Thirdly, the practical balance that actually has resulted is to look at individuals as part of groups. That is not much part of the NT, but very much part of politics in the West, including America. Not only have we not been able to shake that, it may be increasing. I can’t see that as entirely positive.
It was the best that could be managed at the time, and perhaps for any society at any time, so I don’t fault it too heavily. More, many more, individuals got to be valuable. Some thought worthless at least got some status in our societies, which is not at all the case in most of the world to this day. But that is not the same as all individuals being valuable. They said that, but it wasn’t what happened. The Enlightenment was ultimately a class of people who did better under the new boss.
When you look at it all from a distance, any movement toward improving society is necessarily a movement away from the individual.
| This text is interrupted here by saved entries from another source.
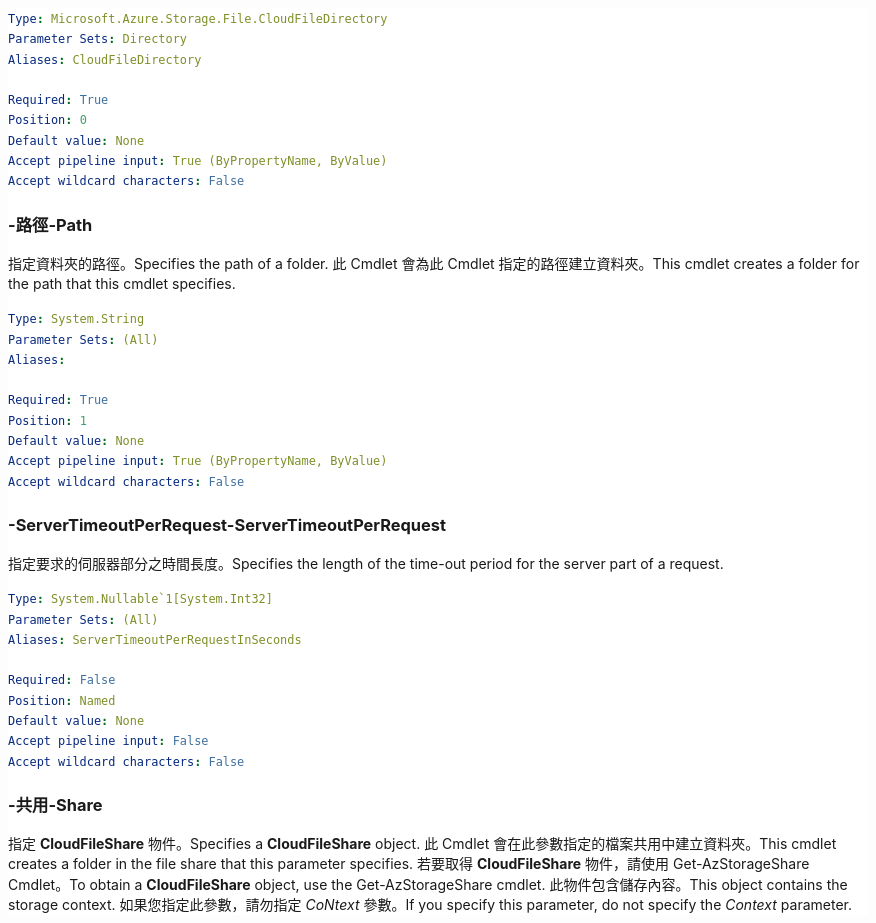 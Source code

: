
 ```yaml
Type: Microsoft.Azure.Storage.File.CloudFileDirectory
Parameter Sets: Directory
Aliases: CloudFileDirectory

Required: True
Position: 0
Default value: None
Accept pipeline input: True (ByPropertyName, ByValue)
Accept wildcard characters: False
```

### <span data-ttu-id="952bf-138">-路徑</span><span class="sxs-lookup"><span data-stu-id="952bf-138">-Path</span></span>
<span data-ttu-id="952bf-139">指定資料夾的路徑。</span><span class="sxs-lookup"><span data-stu-id="952bf-139">Specifies the path of a folder.</span></span>
<span data-ttu-id="952bf-140">此 Cmdlet 會為此 Cmdlet 指定的路徑建立資料夾。</span><span class="sxs-lookup"><span data-stu-id="952bf-140">This cmdlet creates a folder for the path that this cmdlet specifies.</span></span>

```yaml
Type: System.String
Parameter Sets: (All)
Aliases:

Required: True
Position: 1
Default value: None
Accept pipeline input: True (ByPropertyName, ByValue)
Accept wildcard characters: False
```

### <span data-ttu-id="952bf-141">-ServerTimeoutPerRequest</span><span class="sxs-lookup"><span data-stu-id="952bf-141">-ServerTimeoutPerRequest</span></span>
<span data-ttu-id="952bf-142">指定要求的伺服器部分之時間長度。</span><span class="sxs-lookup"><span data-stu-id="952bf-142">Specifies the length of the time-out period for the server part of a request.</span></span>

```yaml
Type: System.Nullable`1[System.Int32]
Parameter Sets: (All)
Aliases: ServerTimeoutPerRequestInSeconds

Required: False
Position: Named
Default value: None
Accept pipeline input: False
Accept wildcard characters: False
```

### <span data-ttu-id="952bf-143">-共用</span><span class="sxs-lookup"><span data-stu-id="952bf-143">-Share</span></span>
<span data-ttu-id="952bf-144">指定 **CloudFileShare** 物件。</span><span class="sxs-lookup"><span data-stu-id="952bf-144">Specifies a **CloudFileShare** object.</span></span>
<span data-ttu-id="952bf-145">此 Cmdlet 會在此參數指定的檔案共用中建立資料夾。</span><span class="sxs-lookup"><span data-stu-id="952bf-145">This cmdlet creates a folder in the file share that this parameter specifies.</span></span>
<span data-ttu-id="952bf-146">若要取得 **CloudFileShare** 物件，請使用 Get-AzStorageShare Cmdlet。</span><span class="sxs-lookup"><span data-stu-id="952bf-146">To obtain a **CloudFileShare** object, use the Get-AzStorageShare cmdlet.</span></span>
<span data-ttu-id="952bf-147">此物件包含儲存內容。</span><span class="sxs-lookup"><span data-stu-id="952bf-147">This object contains the storage context.</span></span>
<span data-ttu-id="952bf-148">如果您指定此參數，請勿指定 *CoNtext* 參數。</span><span class="sxs-lookup"><span data-stu-id="952bf-148">If you specify this parameter, do not specify the *Context* parameter.</span></span>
We allow a great deal of that and approve of it because it improves our individual lives to be made to give money to have fire departments and courts of law. But societies which focus entirely on the their own improvement tolerate less and less deviation by the individual. On the Christian Right, the America-as-Christian-Nation crowd, it is a set of cultural values that are seen as belonging to the good of society, the founding society and the majority society, which the individual resists at his peril. To the Christian Left’s Jesus-was-pretty-much-a-redistributionist crowd, it is the individual’s goods that are seen as belonging essentially to society.
In both cases I am trading in political stereotypes that are not entirely fair. Yet they are both more true than not. The good of society underlies both group’s actions. Take that away, and what do either have to talk about? We don’t see that the very ground they are standing on to pursue their competitive visions of society is entirely earthly terrain. It is an assumption both make that neither sees. In neither case is it a clear NT idea.
I like how it has worked out for me and mine as individuals. I’m not seeing any organisation of society I’d plan to move to instead. But I am seeing a new hidden cost. I don’t see clearly where it’s all headed.